**Instructions to follow**
Across the entries below, tally every line that holds the string "also" and reply with the number only.

[Records shown — start]

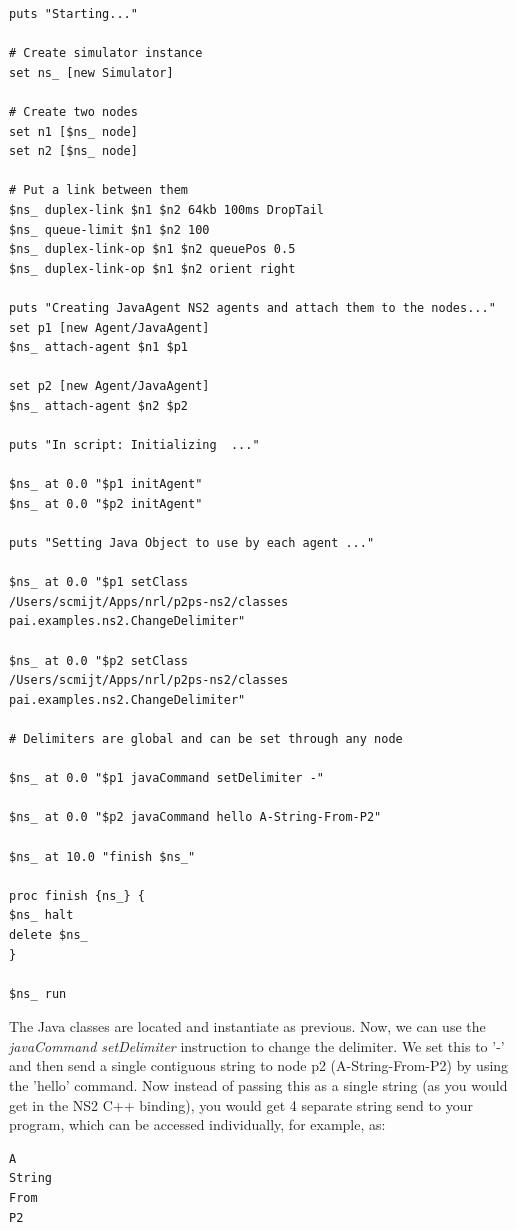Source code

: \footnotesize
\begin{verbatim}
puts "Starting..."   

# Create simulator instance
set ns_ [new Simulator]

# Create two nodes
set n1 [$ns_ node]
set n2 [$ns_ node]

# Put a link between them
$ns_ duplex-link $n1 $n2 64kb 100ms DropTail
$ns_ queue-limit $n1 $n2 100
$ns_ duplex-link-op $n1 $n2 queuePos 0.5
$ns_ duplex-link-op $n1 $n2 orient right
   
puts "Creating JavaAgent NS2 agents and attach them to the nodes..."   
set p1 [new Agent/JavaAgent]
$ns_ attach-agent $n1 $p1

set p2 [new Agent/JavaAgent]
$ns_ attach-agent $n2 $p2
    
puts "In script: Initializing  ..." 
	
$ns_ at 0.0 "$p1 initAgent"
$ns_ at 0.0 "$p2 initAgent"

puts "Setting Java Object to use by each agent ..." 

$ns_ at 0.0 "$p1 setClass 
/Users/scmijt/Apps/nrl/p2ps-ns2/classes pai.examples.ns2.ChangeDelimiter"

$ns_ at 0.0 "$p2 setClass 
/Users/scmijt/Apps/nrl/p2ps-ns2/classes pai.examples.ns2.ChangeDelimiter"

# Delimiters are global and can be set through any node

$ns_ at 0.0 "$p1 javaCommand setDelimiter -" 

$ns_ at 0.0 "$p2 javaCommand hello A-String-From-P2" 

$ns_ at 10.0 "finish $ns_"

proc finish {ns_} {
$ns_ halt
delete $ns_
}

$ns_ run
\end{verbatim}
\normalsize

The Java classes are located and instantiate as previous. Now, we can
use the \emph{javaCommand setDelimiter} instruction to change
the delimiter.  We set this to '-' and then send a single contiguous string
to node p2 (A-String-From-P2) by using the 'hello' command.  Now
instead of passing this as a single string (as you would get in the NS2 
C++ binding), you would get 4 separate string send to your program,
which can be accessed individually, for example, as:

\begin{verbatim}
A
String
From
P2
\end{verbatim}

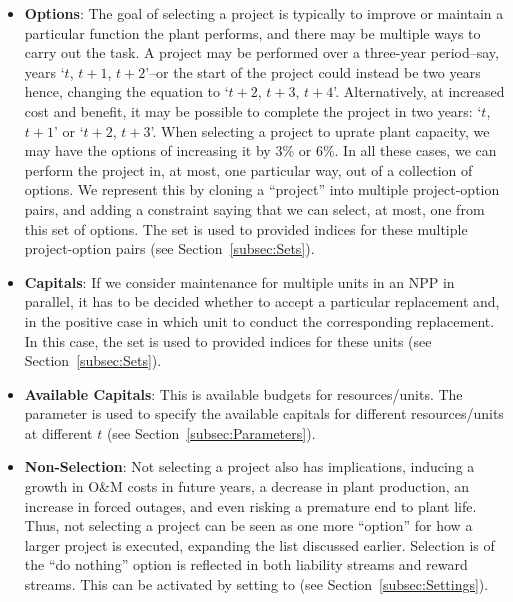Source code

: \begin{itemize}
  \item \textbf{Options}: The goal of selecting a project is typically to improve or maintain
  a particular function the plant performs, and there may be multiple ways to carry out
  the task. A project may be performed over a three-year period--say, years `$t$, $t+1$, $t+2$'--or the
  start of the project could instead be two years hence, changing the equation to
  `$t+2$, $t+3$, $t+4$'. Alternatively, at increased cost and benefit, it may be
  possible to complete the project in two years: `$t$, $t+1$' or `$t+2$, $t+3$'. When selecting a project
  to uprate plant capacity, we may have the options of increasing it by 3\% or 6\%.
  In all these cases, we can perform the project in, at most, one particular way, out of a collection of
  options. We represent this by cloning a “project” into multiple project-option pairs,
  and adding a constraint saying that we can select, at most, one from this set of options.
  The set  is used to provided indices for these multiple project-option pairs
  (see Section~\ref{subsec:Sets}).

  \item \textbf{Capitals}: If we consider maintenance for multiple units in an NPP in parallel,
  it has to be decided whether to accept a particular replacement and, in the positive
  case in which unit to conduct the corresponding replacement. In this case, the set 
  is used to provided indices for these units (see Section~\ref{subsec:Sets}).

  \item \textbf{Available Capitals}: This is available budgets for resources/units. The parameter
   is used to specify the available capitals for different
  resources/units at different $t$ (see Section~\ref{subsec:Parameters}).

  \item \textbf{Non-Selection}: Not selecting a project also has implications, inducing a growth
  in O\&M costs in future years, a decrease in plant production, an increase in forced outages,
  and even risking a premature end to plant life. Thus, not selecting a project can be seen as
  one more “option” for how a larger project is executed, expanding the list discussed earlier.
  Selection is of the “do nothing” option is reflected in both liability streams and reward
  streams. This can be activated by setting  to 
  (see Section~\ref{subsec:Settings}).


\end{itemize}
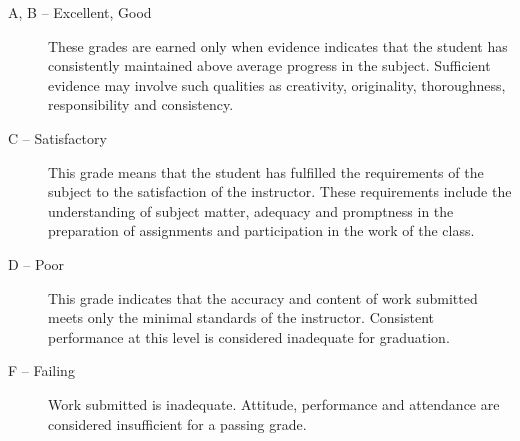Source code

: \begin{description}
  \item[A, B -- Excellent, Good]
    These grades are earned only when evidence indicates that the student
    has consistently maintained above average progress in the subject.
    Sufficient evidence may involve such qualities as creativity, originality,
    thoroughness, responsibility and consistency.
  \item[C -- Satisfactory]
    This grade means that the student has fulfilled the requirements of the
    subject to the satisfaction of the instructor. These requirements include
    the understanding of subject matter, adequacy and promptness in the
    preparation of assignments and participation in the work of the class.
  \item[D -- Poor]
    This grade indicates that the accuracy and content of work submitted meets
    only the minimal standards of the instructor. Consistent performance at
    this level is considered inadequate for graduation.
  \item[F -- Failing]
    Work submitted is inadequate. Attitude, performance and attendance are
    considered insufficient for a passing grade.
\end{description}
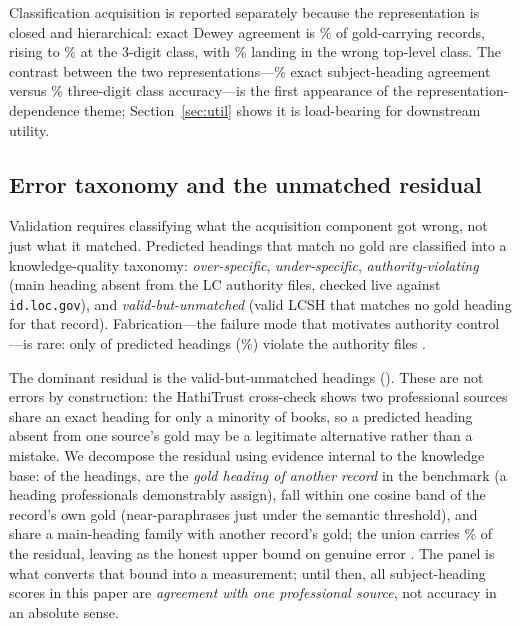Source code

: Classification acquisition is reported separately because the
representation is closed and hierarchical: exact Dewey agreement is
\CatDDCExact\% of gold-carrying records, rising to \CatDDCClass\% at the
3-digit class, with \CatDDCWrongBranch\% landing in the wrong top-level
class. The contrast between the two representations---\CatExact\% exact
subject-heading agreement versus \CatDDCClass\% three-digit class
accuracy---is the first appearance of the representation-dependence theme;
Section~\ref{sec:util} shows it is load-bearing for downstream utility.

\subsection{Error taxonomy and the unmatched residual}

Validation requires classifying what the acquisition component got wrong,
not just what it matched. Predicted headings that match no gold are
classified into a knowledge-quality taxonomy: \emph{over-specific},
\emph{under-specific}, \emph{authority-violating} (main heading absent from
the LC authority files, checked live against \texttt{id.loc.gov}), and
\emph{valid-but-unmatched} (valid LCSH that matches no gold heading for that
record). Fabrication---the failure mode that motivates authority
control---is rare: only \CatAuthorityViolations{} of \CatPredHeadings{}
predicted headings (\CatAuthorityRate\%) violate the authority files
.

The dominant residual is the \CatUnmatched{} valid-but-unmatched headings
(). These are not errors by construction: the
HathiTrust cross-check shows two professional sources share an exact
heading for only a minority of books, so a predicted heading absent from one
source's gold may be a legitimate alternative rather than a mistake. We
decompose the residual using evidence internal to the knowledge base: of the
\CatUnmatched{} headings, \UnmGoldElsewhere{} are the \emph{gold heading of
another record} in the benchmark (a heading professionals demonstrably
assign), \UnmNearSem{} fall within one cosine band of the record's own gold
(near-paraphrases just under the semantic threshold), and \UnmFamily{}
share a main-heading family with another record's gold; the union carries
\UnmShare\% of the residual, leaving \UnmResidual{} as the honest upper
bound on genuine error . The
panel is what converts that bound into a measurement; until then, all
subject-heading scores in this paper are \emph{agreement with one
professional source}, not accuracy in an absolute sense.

[Records shown — finish]
[Records shown — start]

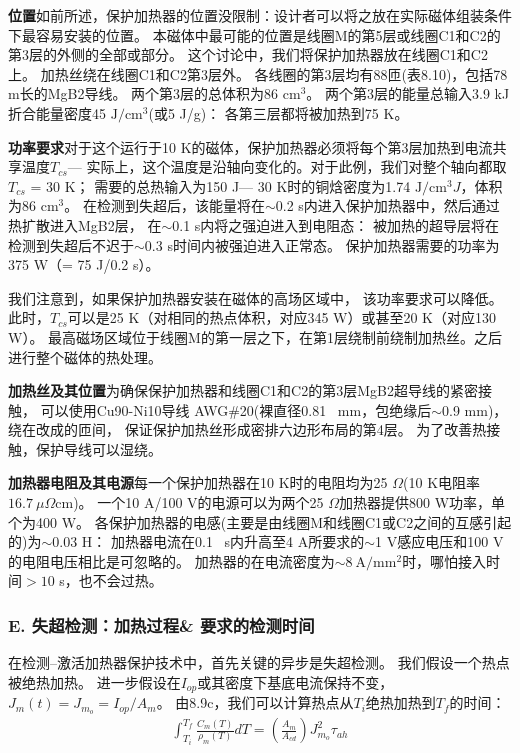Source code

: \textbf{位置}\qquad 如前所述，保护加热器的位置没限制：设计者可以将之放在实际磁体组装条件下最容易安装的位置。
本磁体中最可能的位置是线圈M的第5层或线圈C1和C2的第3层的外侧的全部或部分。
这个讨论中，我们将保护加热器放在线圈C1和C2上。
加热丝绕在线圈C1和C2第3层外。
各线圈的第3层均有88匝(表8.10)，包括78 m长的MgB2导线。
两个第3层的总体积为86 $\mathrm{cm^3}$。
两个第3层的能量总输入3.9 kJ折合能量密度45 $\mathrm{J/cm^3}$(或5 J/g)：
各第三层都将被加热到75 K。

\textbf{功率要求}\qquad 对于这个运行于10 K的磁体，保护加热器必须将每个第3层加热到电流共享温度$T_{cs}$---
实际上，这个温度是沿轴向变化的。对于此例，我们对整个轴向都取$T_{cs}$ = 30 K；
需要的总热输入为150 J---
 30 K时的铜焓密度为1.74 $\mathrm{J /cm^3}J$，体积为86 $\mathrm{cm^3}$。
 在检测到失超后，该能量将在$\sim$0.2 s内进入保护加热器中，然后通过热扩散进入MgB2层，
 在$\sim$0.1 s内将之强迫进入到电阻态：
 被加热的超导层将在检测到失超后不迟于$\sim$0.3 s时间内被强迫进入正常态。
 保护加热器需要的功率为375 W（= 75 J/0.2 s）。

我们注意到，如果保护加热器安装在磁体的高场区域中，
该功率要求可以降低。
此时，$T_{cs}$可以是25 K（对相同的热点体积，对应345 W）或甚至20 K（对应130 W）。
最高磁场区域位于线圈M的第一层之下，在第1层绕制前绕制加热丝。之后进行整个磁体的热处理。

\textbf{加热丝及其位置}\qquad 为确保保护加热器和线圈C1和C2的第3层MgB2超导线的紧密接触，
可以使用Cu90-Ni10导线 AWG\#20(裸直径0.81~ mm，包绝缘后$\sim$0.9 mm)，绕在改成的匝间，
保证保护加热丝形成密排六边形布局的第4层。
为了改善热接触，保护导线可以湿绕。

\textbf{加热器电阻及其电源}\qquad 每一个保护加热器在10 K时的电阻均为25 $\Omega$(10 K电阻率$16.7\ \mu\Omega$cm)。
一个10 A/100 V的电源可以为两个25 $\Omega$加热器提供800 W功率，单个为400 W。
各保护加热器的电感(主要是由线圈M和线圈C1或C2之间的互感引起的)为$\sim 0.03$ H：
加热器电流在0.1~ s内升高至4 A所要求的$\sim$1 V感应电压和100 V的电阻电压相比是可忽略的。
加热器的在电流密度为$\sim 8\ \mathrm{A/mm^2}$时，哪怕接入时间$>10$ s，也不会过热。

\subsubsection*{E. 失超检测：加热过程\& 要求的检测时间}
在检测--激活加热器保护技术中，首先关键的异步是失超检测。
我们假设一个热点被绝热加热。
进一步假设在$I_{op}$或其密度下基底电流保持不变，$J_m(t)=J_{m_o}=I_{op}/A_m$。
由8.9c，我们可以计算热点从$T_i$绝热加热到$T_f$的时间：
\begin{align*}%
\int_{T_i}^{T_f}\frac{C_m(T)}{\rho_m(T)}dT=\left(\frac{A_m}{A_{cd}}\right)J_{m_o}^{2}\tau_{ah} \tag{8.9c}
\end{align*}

[Records shown — finish]
[Records shown — start]

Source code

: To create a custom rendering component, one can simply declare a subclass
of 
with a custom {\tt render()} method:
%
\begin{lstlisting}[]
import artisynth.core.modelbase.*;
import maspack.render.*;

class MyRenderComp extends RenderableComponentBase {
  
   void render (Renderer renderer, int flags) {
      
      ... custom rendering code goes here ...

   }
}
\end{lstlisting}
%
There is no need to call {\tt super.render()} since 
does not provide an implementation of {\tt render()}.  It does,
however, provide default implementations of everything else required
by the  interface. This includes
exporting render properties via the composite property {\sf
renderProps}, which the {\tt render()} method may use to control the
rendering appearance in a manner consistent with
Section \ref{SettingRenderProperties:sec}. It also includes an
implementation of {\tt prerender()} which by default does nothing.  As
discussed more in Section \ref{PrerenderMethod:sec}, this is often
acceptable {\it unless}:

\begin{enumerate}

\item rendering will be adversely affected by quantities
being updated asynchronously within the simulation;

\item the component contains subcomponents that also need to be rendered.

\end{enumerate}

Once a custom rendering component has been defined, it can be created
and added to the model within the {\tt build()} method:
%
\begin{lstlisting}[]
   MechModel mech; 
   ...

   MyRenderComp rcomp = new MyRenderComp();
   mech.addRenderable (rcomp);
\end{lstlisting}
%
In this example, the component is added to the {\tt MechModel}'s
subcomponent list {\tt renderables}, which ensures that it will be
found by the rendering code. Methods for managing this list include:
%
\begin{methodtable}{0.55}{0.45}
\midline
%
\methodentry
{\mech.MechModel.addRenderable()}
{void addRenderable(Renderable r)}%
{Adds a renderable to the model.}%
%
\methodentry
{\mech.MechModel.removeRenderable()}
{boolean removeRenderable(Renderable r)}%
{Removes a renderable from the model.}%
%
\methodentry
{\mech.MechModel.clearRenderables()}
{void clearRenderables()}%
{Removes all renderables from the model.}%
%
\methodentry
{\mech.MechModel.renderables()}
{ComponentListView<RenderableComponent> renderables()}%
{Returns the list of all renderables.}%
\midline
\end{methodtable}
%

[Records shown — finish]

**Problem solution**
3